Collection entries:
▼
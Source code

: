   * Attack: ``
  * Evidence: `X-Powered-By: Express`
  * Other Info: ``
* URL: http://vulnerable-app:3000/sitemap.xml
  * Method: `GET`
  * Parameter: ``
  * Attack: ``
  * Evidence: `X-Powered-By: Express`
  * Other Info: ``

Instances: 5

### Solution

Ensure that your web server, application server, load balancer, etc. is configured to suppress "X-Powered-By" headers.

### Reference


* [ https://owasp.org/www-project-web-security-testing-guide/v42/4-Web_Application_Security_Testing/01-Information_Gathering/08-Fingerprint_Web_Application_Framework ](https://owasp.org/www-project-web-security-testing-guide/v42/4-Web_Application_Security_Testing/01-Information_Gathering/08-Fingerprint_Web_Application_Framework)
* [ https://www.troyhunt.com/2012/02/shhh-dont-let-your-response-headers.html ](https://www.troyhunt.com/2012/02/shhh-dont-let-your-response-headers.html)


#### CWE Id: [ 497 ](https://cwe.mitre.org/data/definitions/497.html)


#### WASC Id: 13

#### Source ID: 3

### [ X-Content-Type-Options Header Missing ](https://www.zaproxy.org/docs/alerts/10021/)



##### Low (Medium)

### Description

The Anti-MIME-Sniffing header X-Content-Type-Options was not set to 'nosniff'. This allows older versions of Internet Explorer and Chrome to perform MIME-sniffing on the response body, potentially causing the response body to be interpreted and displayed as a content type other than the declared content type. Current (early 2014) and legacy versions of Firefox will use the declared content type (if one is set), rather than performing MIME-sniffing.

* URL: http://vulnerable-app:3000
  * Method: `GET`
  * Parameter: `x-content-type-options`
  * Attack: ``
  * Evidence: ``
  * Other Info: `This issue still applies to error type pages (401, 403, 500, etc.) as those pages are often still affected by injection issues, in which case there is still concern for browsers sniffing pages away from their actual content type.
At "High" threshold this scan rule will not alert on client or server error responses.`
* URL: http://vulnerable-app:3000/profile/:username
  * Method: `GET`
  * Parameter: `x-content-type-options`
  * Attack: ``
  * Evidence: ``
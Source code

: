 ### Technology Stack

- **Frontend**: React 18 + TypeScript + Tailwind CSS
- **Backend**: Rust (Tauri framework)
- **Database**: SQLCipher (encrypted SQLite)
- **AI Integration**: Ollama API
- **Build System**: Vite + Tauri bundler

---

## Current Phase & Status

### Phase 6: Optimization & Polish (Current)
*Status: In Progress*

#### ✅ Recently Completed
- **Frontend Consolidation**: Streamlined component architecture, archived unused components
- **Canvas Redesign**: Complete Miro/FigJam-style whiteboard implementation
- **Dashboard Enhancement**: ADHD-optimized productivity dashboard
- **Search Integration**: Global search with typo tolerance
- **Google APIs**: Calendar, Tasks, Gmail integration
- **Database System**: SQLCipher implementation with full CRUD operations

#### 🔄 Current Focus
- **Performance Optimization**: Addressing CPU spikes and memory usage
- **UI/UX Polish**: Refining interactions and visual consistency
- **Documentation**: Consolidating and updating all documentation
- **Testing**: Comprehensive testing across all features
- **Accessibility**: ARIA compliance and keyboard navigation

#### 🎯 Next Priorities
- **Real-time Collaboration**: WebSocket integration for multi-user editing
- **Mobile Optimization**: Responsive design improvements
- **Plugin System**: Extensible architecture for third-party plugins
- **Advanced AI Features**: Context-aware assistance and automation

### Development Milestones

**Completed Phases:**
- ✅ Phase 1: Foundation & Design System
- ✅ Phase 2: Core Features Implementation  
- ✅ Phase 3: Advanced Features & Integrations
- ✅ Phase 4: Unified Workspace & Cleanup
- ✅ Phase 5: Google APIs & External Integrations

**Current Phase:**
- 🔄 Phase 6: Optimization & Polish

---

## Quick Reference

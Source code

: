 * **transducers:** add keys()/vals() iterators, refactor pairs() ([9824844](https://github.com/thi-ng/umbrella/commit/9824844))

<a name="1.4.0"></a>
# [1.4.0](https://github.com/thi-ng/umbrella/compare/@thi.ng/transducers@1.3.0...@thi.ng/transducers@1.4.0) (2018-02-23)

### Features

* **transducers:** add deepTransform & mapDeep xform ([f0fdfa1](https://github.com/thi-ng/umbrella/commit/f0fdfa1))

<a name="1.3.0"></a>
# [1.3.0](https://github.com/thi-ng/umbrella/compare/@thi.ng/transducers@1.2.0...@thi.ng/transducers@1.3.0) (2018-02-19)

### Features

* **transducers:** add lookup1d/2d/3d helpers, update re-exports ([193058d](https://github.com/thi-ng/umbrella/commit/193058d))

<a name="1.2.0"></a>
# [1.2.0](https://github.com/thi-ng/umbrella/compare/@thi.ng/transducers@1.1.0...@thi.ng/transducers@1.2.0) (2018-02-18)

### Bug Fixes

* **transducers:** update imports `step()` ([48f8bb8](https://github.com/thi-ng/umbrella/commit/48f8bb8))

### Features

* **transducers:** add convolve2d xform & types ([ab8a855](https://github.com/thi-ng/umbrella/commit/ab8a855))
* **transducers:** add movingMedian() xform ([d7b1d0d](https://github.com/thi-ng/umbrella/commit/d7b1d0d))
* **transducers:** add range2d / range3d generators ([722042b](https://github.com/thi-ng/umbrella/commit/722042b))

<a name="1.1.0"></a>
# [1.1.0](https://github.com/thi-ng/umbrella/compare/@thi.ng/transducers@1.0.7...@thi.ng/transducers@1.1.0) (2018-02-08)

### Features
▲
* [TASK GOAL]:
Starting at the line that contains "##### Low (Medium)" and stopping after the line that contains "#### ✅ Recently Completed", write out every line exactly as it appears above, and no other line.

* [EXERCISE ANSWER]:
##### Low (Medium)

### Description

The Anti-MIME-Sniffing header X-Content-Type-Options was not set to 'nosniff'. This allows older versions of Internet Explorer and Chrome to perform MIME-sniffing on the response body, potentially causing the response body to be interpreted and displayed as a content type other than the declared content type. Current (early 2014) and legacy versions of Firefox will use the declared content type (if one is set), rather than performing MIME-sniffing.

* URL: http://vulnerable-app:3000
  * Method: `GET`
  * Parameter: `x-content-type-options`
  * Attack: ``
  * Evidence: ``
  * Other Info: `This issue still applies to error type pages (401, 403, 500, etc.) as those pages are often still affected by injection issues, in which case there is still concern for browsers sniffing pages away from their actual content type.
At "High" threshold this scan rule will not alert on client or server error responses.`
* URL: http://vulnerable-app:3000/profile/:username
  * Method: `GET`
  * Parameter: `x-content-type-options`
  * Attack: ``
  * Evidence: ``
Source code

: ### Technology Stack

- **Frontend**: React 18 + TypeScript + Tailwind CSS
- **Backend**: Rust (Tauri framework)
- **Database**: SQLCipher (encrypted SQLite)
- **AI Integration**: Ollama API
- **Build System**: Vite + Tauri bundler

---

## Current Phase & Status

### Phase 6: Optimization & Polish (Current)
*Status: In Progress*

#### ✅ Recently Completed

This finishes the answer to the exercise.